If I understand correctly pre-trained T5 models were pre-trained with an unsupervised objective without any task specific prefix like “translate”, “summarize”, etc. Is it important then to create my summarization dataset for fine-tuning in a way that every input starts with "summarize: "?

I think it is important, but am not totally certain why. You could test it pretty easily I bet.

Actually, it may not be very important.
I am confused about the prefix too and ask on the Github. And one of the code author replied. (there are more questions, you may benefit from it too as a beginner)
https://github.com/huggingface/transformers/issues/6007

I think the question is if the released pre-trained models were trained on a mixture of supervised and unsupervised tasks (so they learned with prefixes and putting them in front of my input when fine-tuning is useful) or only on unsupervised tasks. I know they do it both ways in the paper but not clear which one was released.

1 Like

Use prefix if your task is similar to one of the pre-trained tasks, otherwise it really doesn’t matter (at least I have observed this in my own experiments)

4 Likes

Released models were pret-rained on both supervised and unsupervised tasks so prefix should help.
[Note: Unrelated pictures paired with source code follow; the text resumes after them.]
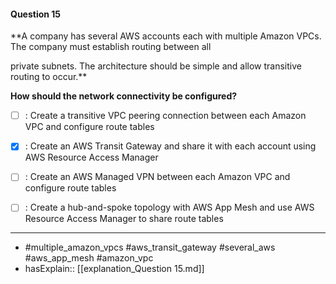 #### Question  15

**A company has several AWS accounts each with multiple Amazon VPCs. The company must establish routing between all

private subnets. The architecture should be simple and allow transitive routing to occur.**

**How should the network connectivity be configured?**

- [ ] :  Create a transitive VPC peering connection between each Amazon VPC and configure route tables

- [x] :  Create an AWS Transit Gateway and share it with each account using AWS Resource Access Manager

- [ ] :  Create an AWS Managed VPN between each Amazon VPC and configure route tables

- [ ] :  Create a hub-and-spoke topology with AWS App Mesh and use AWS Resource Access Manager to share route tables

----

- #multiple_amazon_vpcs #aws_transit_gateway #several_aws #aws_app_mesh #amazon_vpc
- hasExplain:: [[explanation_Question  15.md]]
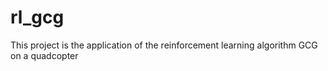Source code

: # rl_gcg
This project is the application of the reinforcement learning algorithm GCG on a quadcopter
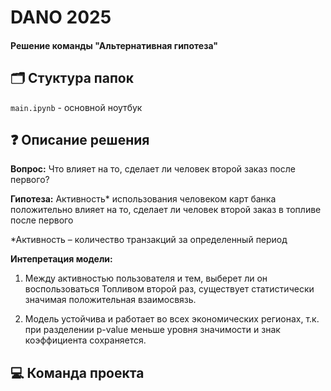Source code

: # DANO 2025 
#### Решение команды "Альтернативная гипотеза"


## 🗂 Стуктура папок
`main.ipynb` - основной ноутбук


## ❓ Описание решения
**Вопрос:** Что влияет на то, сделает ли человек второй заказ после первого?

**Гипотеза:** Активность* использования человеком карт банка положительно влияет на то, сделает ли человек второй заказ в топливе после первого

*Активность – количество транзакций за определенный период

**Интепретация модели:**

1. Между активностью пользователя и тем, выберет ли
он воспользоваться Топливом второй раз, существует
статистически значимая положительная взаимосвязь.

2. Модель устойчива и работает во всех экономических
регионах, т.к. при разделении p-value меньше уровня
значимости и знак коэффициента сохраняется.



## 💻 Команда проекта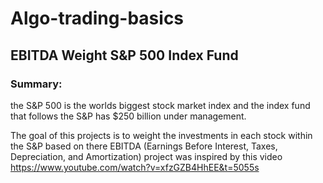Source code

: # Algo-trading-basics
## EBITDA Weight S&P 500 Index Fund

### Summary:
the S&P 500 is the worlds biggest stock market index and the index fund that follows the S&P has $250 billion under management.

The goal of this projects is to weight the investments in each stock within the S&P based on there EBITDA (Earnings Before Interest, Taxes, Depreciation, and Amortization) project was inspired by this video https://www.youtube.com/watch?v=xfzGZB4HhEE&t=5055s
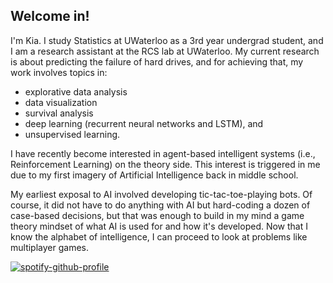 ## Welcome in!

I'm Kia. I study Statistics at UWaterloo as a 3rd year undergrad student, and I am a research assistant at the RCS lab at UWaterloo. My current research is about predicting the failure of hard drives, and for achieving that, my work involves topics in:

- explorative data analysis
- data visualization
- survival analysis
- deep learning (recurrent neural networks and LSTM), and
- unsupervised learning.

I have recently become interested in agent-based intelligent systems (i.e., Reinforcement Learning) on the theory side. This interest is triggered in me due to my first imagery of Artificial Intelligence back in middle school.

My earliest exposal to AI involved developing tic-tac-toe-playing bots. Of course, it did not have to do anything with AI but hard-coding a dozen of case-based decisions, but that was enough to build in my mind a game theory mindset of what AI is used for and how it's developed. Now that I know the alphabet of intelligence, I can proceed to look at problems like multiplayer games.

[![spotify-github-profile](https://spotify-github-profile.vercel.app/api/view?uid=t243urb7mvyceizjc9hnurh1s&cover_image=true&theme=default&show_offline=false&background_color=121212&interchange=false)](https://spotify-github-profile.vercel.app/api/view?uid=t243urb7mvyceizjc9hnurh1s&redirect=true)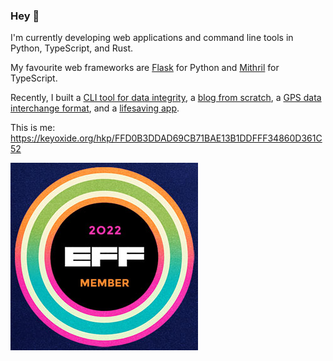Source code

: ### Hey 👋

I'm currently developing web applications and command line tools in Python, TypeScript, and Rust.

My favourite web frameworks are [Flask](https://github.com/pallets/flask) for Python and [Mithril](https://github.com/MithrilJS/mithril.js) for TypeScript.

Recently, I built a [CLI tool for data integrity](https://github.com/coffeacloudberry/integral-drive), a [blog from scratch](https://github.com/coffeacloudberry/galleria), a [GPS data interchange format](https://github.com/coffeacloudberry/WebTrackCLI), and a [lifesaving app](https://github.com/coffeacloudberry/intentions).

This is me: https://keyoxide.org/hkp/FFD0B3DDAD69CB71BAE13B1DDFFF34860D361C52

[![EFF member](member-badge-2022b.jpg)](https://www.eff.org/)
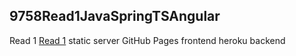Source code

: ## 9758Read1JavaSpringTSAngular

Read 1 [Read 1](https://pavelk6896.github.io/9758Read1JavaSpringTSAngular/) static server GitHub Pages frontend heroku backend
See https://github.com/google-research/text-to-text-transfer-transformer/issues/314#issuecomment-665764712

2 Likes

Yes, that’s what I said, if task is similar to one of the tasks used in the pre-training mixture then it helps, if it’s completely different then it won’t matter

Yes, that part was clear. I just wanted to clarify how the released models were trained. Although you are right, the answer was implicit in what you already said.

Great part is that T5 performs really well with and without prefix :smile: Here’s what I observed in my experiments.,

  1. It converges slightly faster when using a task prefix and when the task was similar, say summarization
  2. Performed equally well even without prefix, took slightly longer to converge
4 Likes

My question is related, how can I understand how prefix and prefix masking is working? where can I read the code related to processing the prefix? or there is nothing special about that? I mean it is simply adding a task in the config file? is the idea as simple as that?

1 Like